## ASSIGNMENT
Would you go through the records below and copy each line with the string "installed"?

*****

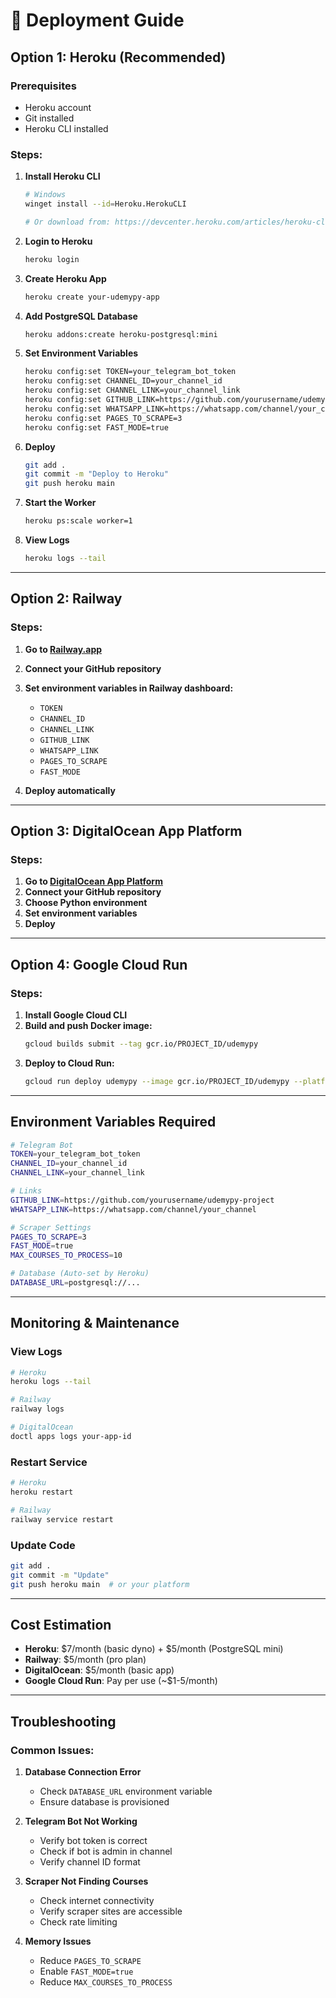 # 🚀 Deployment Guide

## Option 1: Heroku (Recommended)

### Prerequisites
- Heroku account
- Git installed
- Heroku CLI installed

### Steps:

1. **Install Heroku CLI**
   ```bash
   # Windows
   winget install --id=Heroku.HerokuCLI
   
   # Or download from: https://devcenter.heroku.com/articles/heroku-cli
   ```

2. **Login to Heroku**
   ```bash
   heroku login
   ```

3. **Create Heroku App**
   ```bash
   heroku create your-udemypy-app
   ```

4. **Add PostgreSQL Database**
   ```bash
   heroku addons:create heroku-postgresql:mini
   ```

5. **Set Environment Variables**
   ```bash
   heroku config:set TOKEN=your_telegram_bot_token
   heroku config:set CHANNEL_ID=your_channel_id
   heroku config:set CHANNEL_LINK=your_channel_link
   heroku config:set GITHUB_LINK=https://github.com/yourusername/udemypy-project
   heroku config:set WHATSAPP_LINK=https://whatsapp.com/channel/your_channel
   heroku config:set PAGES_TO_SCRAPE=3
   heroku config:set FAST_MODE=true
   ```

6. **Deploy**
   ```bash
   git add .
   git commit -m "Deploy to Heroku"
   git push heroku main
   ```

7. **Start the Worker**
   ```bash
   heroku ps:scale worker=1
   ```

8. **View Logs**
   ```bash
   heroku logs --tail
   ```

---

## Option 2: Railway

### Steps:

1. **Go to [Railway.app](https://railway.app)**
2. **Connect your GitHub repository**
3. **Set environment variables in Railway dashboard:**
   - `TOKEN`
   - `CHANNEL_ID`
   - `CHANNEL_LINK`
   - `GITHUB_LINK`
   - `WHATSAPP_LINK`
   - `PAGES_TO_SCRAPE`
   - `FAST_MODE`

4. **Deploy automatically**

---

## Option 3: DigitalOcean App Platform

### Steps:

1. **Go to [DigitalOcean App Platform](https://cloud.digitalocean.com/apps)**
2. **Connect your GitHub repository**
3. **Choose Python environment**
4. **Set environment variables**
5. **Deploy**

---

## Option 4: Google Cloud Run

### Steps:

1. **Install Google Cloud CLI**
2. **Build and push Docker image:**
   ```bash
   gcloud builds submit --tag gcr.io/PROJECT_ID/udemypy
   ```
3. **Deploy to Cloud Run:**
   ```bash
   gcloud run deploy udemypy --image gcr.io/PROJECT_ID/udemypy --platform managed
   ```

---

## Environment Variables Required

```bash
# Telegram Bot
TOKEN=your_telegram_bot_token
CHANNEL_ID=your_channel_id
CHANNEL_LINK=your_channel_link

# Links
GITHUB_LINK=https://github.com/yourusername/udemypy-project
WHATSAPP_LINK=https://whatsapp.com/channel/your_channel

# Scraper Settings
PAGES_TO_SCRAPE=3
FAST_MODE=true
MAX_COURSES_TO_PROCESS=10

# Database (Auto-set by Heroku)
DATABASE_URL=postgresql://...
```

---

## Monitoring & Maintenance

### View Logs
```bash
# Heroku
heroku logs --tail

# Railway
railway logs

# DigitalOcean
doctl apps logs your-app-id
```

### Restart Service
```bash
# Heroku
heroku restart

# Railway
railway service restart
```

### Update Code
```bash
git add .
git commit -m "Update"
git push heroku main  # or your platform
```

---

## Cost Estimation

- **Heroku**: $7/month (basic dyno) + $5/month (PostgreSQL mini)
- **Railway**: $5/month (pro plan)
- **DigitalOcean**: $5/month (basic app)
- **Google Cloud Run**: Pay per use (~$1-5/month)

---

## Troubleshooting

### Common Issues:

1. **Database Connection Error**
   - Check `DATABASE_URL` environment variable
   - Ensure database is provisioned

2. **Telegram Bot Not Working**
   - Verify bot token is correct
   - Check if bot is admin in channel
   - Verify channel ID format

3. **Scraper Not Finding Courses**
   - Check internet connectivity
   - Verify scraper sites are accessible
   - Check rate limiting

4. **Memory Issues**
   - Reduce `PAGES_TO_SCRAPE`
   - Enable `FAST_MODE=true`
   - Reduce `MAX_COURSES_TO_PROCESS`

*****

## COMPLETED EXERCISE
- Git installed
- Heroku CLI installed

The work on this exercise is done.